Once the headset is in place, the patient is asked to repeat sentences. Microphones on the headset pick up sound from the mouth and the nose during speech and give the examiner objective information regarding the patient's "nasality." The "nasalance score" is particularly helpful when determining progress achieved through surgery or speech therapy.
Nasopharyngoscopy
Although resonance disorders and velopharyngeal dysfunction can be identified from the speech evaluation based on the characteristics of the speech, it is important to determine the cause, the specific size, and the location of the velopharyngeal opening. This information is needed so that the appropriate form of intervention can be determined.
The speech pathologist and otolaryngologist work together to obtain this information through nasopharyngoscopy.
Nasopharyngoscopy has become the standard evaluation procedure for the evaluation of velopharyngeal function in patients with resonance disorders. This procedure involves passing a very narrow scope through a nostril to the back of the nose.
Although nasopharyngoscopy is not a painful procedure, it can cause minor discomfort.
To mitigate discomfort, a topical anesthetic and a decongestant are administered through the use of a nose spray. This is usually done by the nurse, but it can also be done by the parent or even by the child. With the scope in place, the examiners can view the velum and the action of the velopharyngeal valve during speech.
Nasopharyngoscopy requires a moderate degree of cooperation from the patient. This is due to the fact that in order to complete the study, the patient must sit still and repeat sentences, without crying, with the scope in place.
Genetics Assessment
The purpose of the genetics evaluation is to help make a diagnosis of the cause of the problem. This can assist the doctors in anticipating and treating medical and developmental issues that may be related to the diagnosis. The genetics evaluation can also help to determine the recurrence risk for the disorder so that the geneticist can counsel the family on the chance that the disorder will occur in other offspring.
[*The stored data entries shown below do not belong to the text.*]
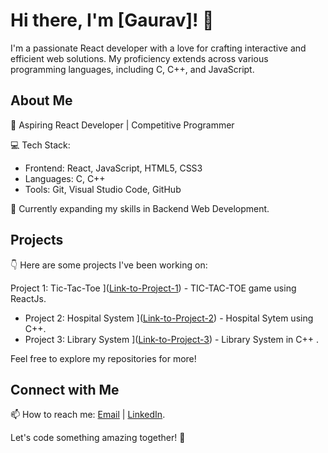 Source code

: # Hi there, I'm [Gaurav]! 👋

I'm a passionate React developer with a love for crafting interactive and efficient web solutions. My proficiency extends across various programming languages, including C, C++, and JavaScript.

## About Me

🚀 Aspiring React Developer | Competitive Programmer

💻 Tech Stack:
- Frontend: React, JavaScript, HTML5, CSS3
- Languages: C, C++
- Tools: Git, Visual Studio Code, GitHub

🌱 Currently expanding my skills in Backend Web Development.

## Projects

👇 Here are some projects I've been working on:

Project 1: Tic-Tac-Toe ]([Link-to-Project-1](https://github.com/Cozylynx/Tic--Tac--Toe.git)) - TIC-TAC-TOE game using ReactJs.
- Project 2: Hospital System ]([Link-to-Project-2]([https://github.com/Cozylynx/Tic--Tac--Toe.git](https://github.com/Cozylynx/Hospital-System.git))) - Hospital Sytem using C++.
- Project 3: Library System ]([Link-to-Project-3]([https://github.com/Cozylynx/Tic--Tac--Toe.git](https://github.com/Cozylynx/Library-System-.git))) - Library System in C++ .

Feel free to explore my repositories for more!

## Connect with Me

📫 How to reach me: [Email](mailto:thapagaurav.tg777@gmail.com) | [LinkedIn](https://www.linkedin.com/in/gaurav-132b631b7/).

Let's code something amazing together! 🚀
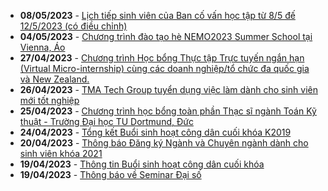  - **08/05/2023** - [Lịch tiếp sinh viên của Ban cố vấn học tập từ 8/5 đế 12/5/2023 (có điều chỉnh)](https://math.hcmus.edu.vn//tin-tức/tin-giáo-vụ/753-bcvht_08052023)
 - **04/05/2023** - [Chương trình đào tạo hè NEMO2023 Summer School tại Vienna, Áo](https://math.hcmus.edu.vn//tin-tức/752-nemo2023_vienna)
 - **27/04/2023** - [Chương trình Học bổng Thực tập Trực tuyến ngắn hạn (Virtual Micro-internship) cùng các doanh nghiệp/tổ chức đa quốc gia và New Zealand.](https://math.hcmus.edu.vn//tin-tức/tin-học-bổng-việc-làm/751-hb_enz)
 - **26/04/2023** - [TMA Tech Group tuyển dụng việc làm dành cho sinh viên mới tốt nghiệp](https://math.hcmus.edu.vn//tin-tức/tin-học-bổng-việc-làm/750-tmatechgroup_td)
 - **25/04/2023** - [Chương trình học bổng toàn phần Thạc sĩ ngành Toán Kỹ thuật - Trường Đại học TU Dortmund, Đức](https://math.hcmus.edu.vn//tin-tức/tin-học-bổng-việc-làm/749-hocbong_toankythuat)
 - **24/04/2023** - [Tổng kết Buổi sinh hoạt công dân cuối khóa K2019](https://math.hcmus.edu.vn//tin-tức/748-shcdck_k2019_)
 - **20/04/2023** - [Thông báo Đăng ký Ngành và Chuyên ngành dành cho sinh viên khóa 2021](https://math.hcmus.edu.vn//tin-tức/tin-giáo-vụ/747-thông-báo-đăng-ký-ngành-và-chuyên-ngành-dành-cho-sinh-viên-khóa-2021)
 - **19/04/2023** - [Thông tin Buổi sinh hoạt công dân cuối khóa](https://math.hcmus.edu.vn//tin-tức/745-shcdck_k2019)
 - **19/04/2023** - [Thông báo về Seminar Đại số](https://math.hcmus.edu.vn//tin-tức/746-seminar-đại-số)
The genetics evaluation includes an interview with the family to obtain information regarding the following:
- Maternal illnesses during pregnancy and medications taken
- The child's birth weight, length and head circumference
- Specific birth defects, such as heart, eye or genital anomalies
- Complications after birth, especially respiratory problems, seizures, or heart conditions
- Developmental history
- School performance
- Family history for certain traits or anomalies
- Treatment history.
A standard physical examination of the child is done. In addition, there is an assessment of the following:
- Growth parameters (weight, height or length, and head circumference)
- The size and shape of the eyes, ears, mouth, nose, hands, fingers and numerous other structures
- The unique features that may not be familial, but are specific to the child
- The child's neurologic status, including muscle tone, level of function, and degree of social interaction.
Photographs are taken of the patient at each visit. It is also helpful to look at earlier photographs of the child, as well as photographs of other family members to determine how certain traits are inherited.
After the history is reviewed and the examination is completed, it may be necessary to order additional tests, such as a blood test (for analysis of chromosomes), X-rays, or an MRI scan of the brain. Referral to other physicians may also be necessary as part of a complete genetics assessment.
How do the team members interact with each other?
Velopharyngeal Insufficiency team members work together to evaluate the patient's speech, resonance, velopharyngeal function and genetic background in order to determine the cause of the problem and the contributing factors.
After the assessment, team members meet to discuss the findings, impressions and recommendations for treatment. The final plan of care is determined by the team and communicated with the parents or caregivers. This interdisciplinary interaction and communication is certainly a benefit for the ultimate care of the patient.